The Highway Patrol renamed its Daytona Beach office 25 years ago to honor Gasque, and law enforcement agencies routinely include him during memorial services.
"He's never far from my heart," Kate said. "I've had lots of tragedy, but I'm not alone. You just go on."
* * *
Kate Gasque said she hardly thinks about her husband's killer. Her daughter, Katherine, 59, does enough for both of them.
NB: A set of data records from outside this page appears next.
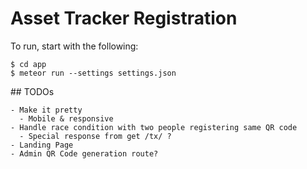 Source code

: # Asset Tracker Registration

To run, start with the following:

```
$ cd app
$ meteor run --settings settings.json
```

## TODOs

```
- Make it pretty
  - Mobile & responsive
- Handle race condition with two people registering same QR code
  - Special response from get /tx/ ?
- Landing Page
- Admin QR Code generation route?
```
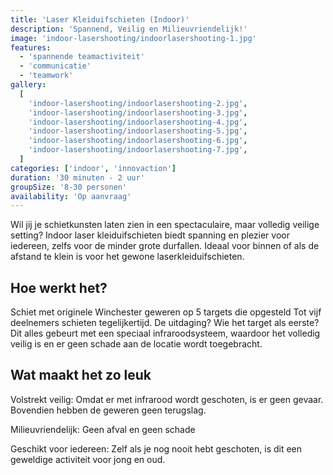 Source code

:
 ```yaml
---
title: 'Laser Kleiduifschieten (Indoor)'
description: 'Spannend, Veilig en Milieuvriendelijk!'
image: 'indoor-lasershooting/indoorlasershooting-1.jpg'
features:
  - 'spannende teamactiviteit'
  - 'communicatie'
  - 'teamwork'
gallery:
  [
    'indoor-lasershooting/indoorlasershooting-2.jpg',
    'indoor-lasershooting/indoorlasershooting-3.jpg',
    'indoor-lasershooting/indoorlasershooting-4.jpg',
    'indoor-lasershooting/indoorlasershooting-5.jpg',
    'indoor-lasershooting/indoorlasershooting-6.jpg',
    'indoor-lasershooting/indoorlasershooting-7.jpg',
  ]
categories: ['indoor', 'innovaction']
duration: '30 minuten - 2 uur'
groupSize: '8-30 personen'
availability: 'Op aanvraag'
---
```


Wil jij je schietkunsten laten zien in een spectaculaire, maar volledig veilige setting? Indoor laser kleiduifschieten biedt spanning en plezier voor iedereen, zelfs voor de minder grote durfallen. Ideaal voor binnen of als de afstand te klein is voor het gewone laserkleiduifschieten.

## Hoe werkt het?

Schiet met originele Winchester geweren op 5 targets die opgesteld
Tot vijf deelnemers schieten tegelijkertijd. De uitdaging? Wie het target als eerste?
Dit alles gebeurt met een speciaal infraroodsysteem, waardoor het volledig veilig is en er geen schade aan de locatie wordt toegebracht.

## Wat maakt het zo leuk

Volstrekt veilig: Omdat er met infrarood wordt geschoten, is er geen gevaar. Bovendien hebben de geweren geen terugslag.

Milieuvriendelijk: Geen afval en geen schade

Geschikt voor iedereen: Zelf als je nog nooit hebt geschoten, is dit een geweldige activiteit
voor jong en oud.

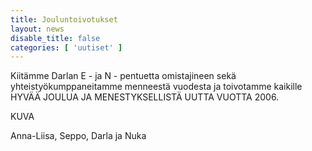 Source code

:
 ```yaml
---
title: Jouluntoivotukset
layout: news
disable_title: false
categories: [ 'uutiset' ]
---
```


Kiitämme Darlan E - ja N - pentuetta omistajineen sekä yhteistyökumppaneitamme menneestä vuodesta ja toivotamme kaikille  
HYVÄÄ JOULUA JA MENESTYKSELLISTÄ UUTTA VUOTTA 2006.

KUVA

Anna-Liisa, Seppo, Darla ja Nuka
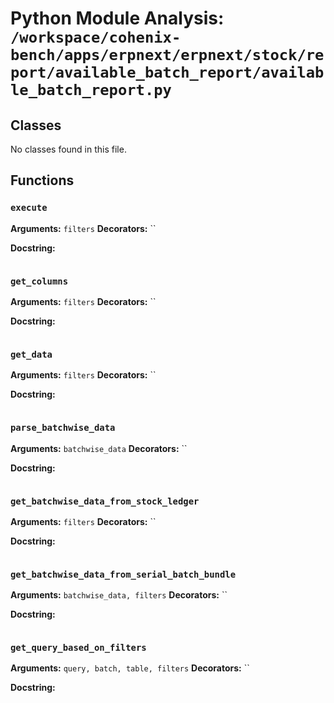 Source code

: # Python Module Analysis: `/workspace/cohenix-bench/apps/erpnext/erpnext/stock/report/available_batch_report/available_batch_report.py`

## Classes

No classes found in this file.


## Functions

### `execute`
**Arguments:** `filters`
**Decorators:** ``

**Docstring:**
```

```
### `get_columns`
**Arguments:** `filters`
**Decorators:** ``

**Docstring:**
```

```
### `get_data`
**Arguments:** `filters`
**Decorators:** ``

**Docstring:**
```

```
### `parse_batchwise_data`
**Arguments:** `batchwise_data`
**Decorators:** ``

**Docstring:**
```

```
### `get_batchwise_data_from_stock_ledger`
**Arguments:** `filters`
**Decorators:** ``

**Docstring:**
```

```
### `get_batchwise_data_from_serial_batch_bundle`
**Arguments:** `batchwise_data, filters`
**Decorators:** ``

**Docstring:**
```

```
### `get_query_based_on_filters`
**Arguments:** `query, batch, table, filters`
**Decorators:** ``

**Docstring:**
```

```

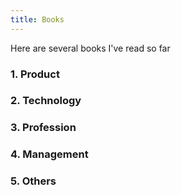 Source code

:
 ```yaml
---
title: Books
---
```


Here are several books I've read so far

### 1. Product


### 2. Technology



### 3. Profession



### 4. Management



### 5. Others

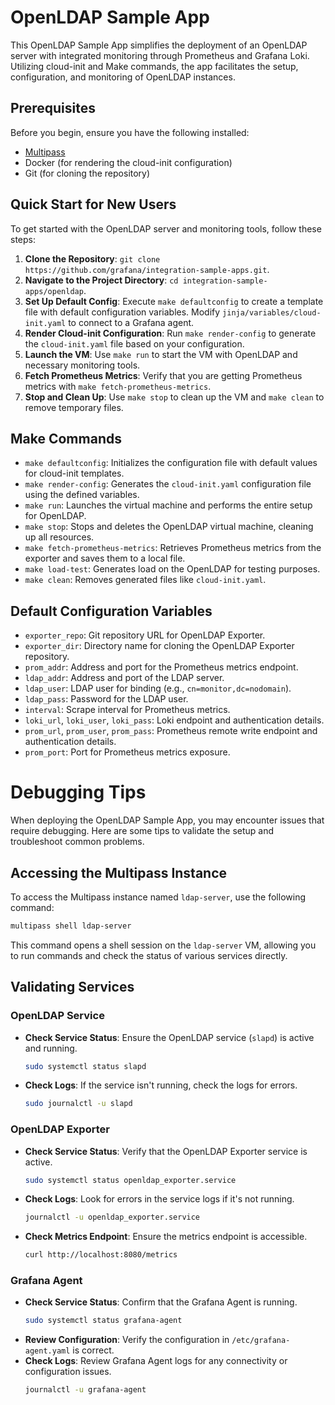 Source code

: # OpenLDAP Sample App

This OpenLDAP Sample App simplifies the deployment of an OpenLDAP server with integrated monitoring through Prometheus and Grafana Loki. Utilizing cloud-init and Make commands, the app facilitates the setup, configuration, and monitoring of OpenLDAP instances.

## Prerequisites

Before you begin, ensure you have the following installed:
- [Multipass](https://multipass.run/)
- Docker (for rendering the cloud-init configuration)
- Git (for cloning the repository)

## Quick Start for New Users

To get started with the OpenLDAP server and monitoring tools, follow these steps:

1. **Clone the Repository**: `git clone https://github.com/grafana/integration-sample-apps.git`.
2. **Navigate to the Project Directory**: `cd integration-sample-apps/openldap`.
3. **Set Up Default Config**: Execute `make defaultconfig` to create a template file with default configuration variables. Modify `jinja/variables/cloud-init.yaml` to connect to a Grafana agent.
4. **Render Cloud-init Configuration**: Run `make render-config` to generate the `cloud-init.yaml` file based on your configuration.
5. **Launch the VM**: Use `make run` to start the VM with OpenLDAP and necessary monitoring tools.
6. **Fetch Prometheus Metrics**: Verify that you are getting Prometheus metrics with `make fetch-prometheus-metrics`.
7. **Stop and Clean Up**: Use `make stop` to clean up the VM and `make clean` to remove temporary files.

## Make Commands

- `make defaultconfig`: Initializes the configuration file with default values for cloud-init templates.
- `make render-config`: Generates the `cloud-init.yaml` configuration file using the defined variables.
- `make run`: Launches the virtual machine and performs the entire setup for OpenLDAP.
- `make stop`: Stops and deletes the OpenLDAP virtual machine, cleaning up all resources.
- `make fetch-prometheus-metrics`: Retrieves Prometheus metrics from the exporter and saves them to a local file.
- `make load-test`: Generates load on the OpenLDAP for testing purposes.
- `make clean`: Removes generated files like `cloud-init.yaml`.

## Default Configuration Variables

- `exporter_repo`: Git repository URL for OpenLDAP Exporter.
- `exporter_dir`: Directory name for cloning the OpenLDAP Exporter repository.
- `prom_addr`: Address and port for the Prometheus metrics endpoint.
- `ldap_addr`: Address and port of the LDAP server.
- `ldap_user`: LDAP user for binding (e.g., `cn=monitor,dc=nodomain`).
- `ldap_pass`: Password for the LDAP user.
- `interval`: Scrape interval for Prometheus metrics.
- `loki_url`, `loki_user`, `loki_pass`: Loki endpoint and authentication details.
- `prom_url`, `prom_user`, `prom_pass`: Prometheus remote write endpoint and authentication details.
- `prom_port`: Port for Prometheus metrics exposure.


# Debugging Tips

When deploying the OpenLDAP Sample App, you may encounter issues that require debugging. Here are some tips to validate the setup and troubleshoot common problems.

## Accessing the Multipass Instance

To access the Multipass instance named `ldap-server`, use the following command:

```bash
multipass shell ldap-server
```

This command opens a shell session on the `ldap-server` VM, allowing you to run commands and check the status of various services directly.

## Validating Services

### OpenLDAP Service
- **Check Service Status**: Ensure the OpenLDAP service (`slapd`) is active and running.
  ```bash
  sudo systemctl status slapd
  ```
- **Check Logs**: If the service isn't running, check the logs for errors.
  ```bash
  sudo journalctl -u slapd
  ```

### OpenLDAP Exporter
- **Check Service Status**: Verify that the OpenLDAP Exporter service is active.
  ```bash
  sudo systemctl status openldap_exporter.service
  ```
- **Check Logs**: Look for errors in the service logs if it's not running.
  ```bash
  journalctl -u openldap_exporter.service
  ```
- **Check Metrics Endpoint**: Ensure the metrics endpoint is accessible.
  ```bash
  curl http://localhost:8080/metrics
  ```

### Grafana Agent
- **Check Service Status**: Confirm that the Grafana Agent is running.
  ```bash
  sudo systemctl status grafana-agent
  ```
- **Review Configuration**: Verify the configuration in `/etc/grafana-agent.yaml` is correct.
- **Check Logs**: Review Grafana Agent logs for any connectivity or configuration issues.
  ```bash
  journalctl -u grafana-agent
  ```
"It makes me crazy," Katherine said. "Not that I wish anyone's death, but it's a closure that still hasn't come. I get notices when he gets moved in and out of their medical facility. It's like somebody jabbing you with a sharp stick. You'd think at my age and after all these years, I'd get over it."
She doesn't trust the state of Florida to keep Addison behind bars. She resents that he was ever released. Last year Katherine was appalled when she did a Google search for Dewitt Addison and found a MySpace page with a picture of him in prison garb.
Under the category of interests: "Dominos and murder."
She called the prison, the Highway Patrol, a victim's advocate. "Somebody on the outside did it for him, we figured. It was a sick joke. They took it down."
With the 50th anniversary of her father's death approaching, Katherine yearned for more information about him. She keeps his Army baseball jacket in a closet at her home near Atlanta. She has a copy of the contract he signed with Cleveland. Somebody paid $280.80 for it at an auction because it included signatures of famous hitter Hank Greenberg, who was general manager for the Indians, and William Harridge, who was American League president.
She treasures a photograph somebody took of her dad with Roger Maris.
"He used to come over for dinner a lot," recalled Katherine. "He gave me gum. Isn't it funny what you remember?"
Katherine recently converted old 8-millimeter home movies to DVDs. They're not the highest quality, but they show clearly a happy young family playing together. She watches with a combination of joy and sadness as her muscular daddy cradles her in the crook of his arm.
She visited the Highway Patrol station in Jacksonville and saw his photograph on a wall with other troopers.
"Dad's was the only one in black and white," she said. "It almost seemed to be fading out."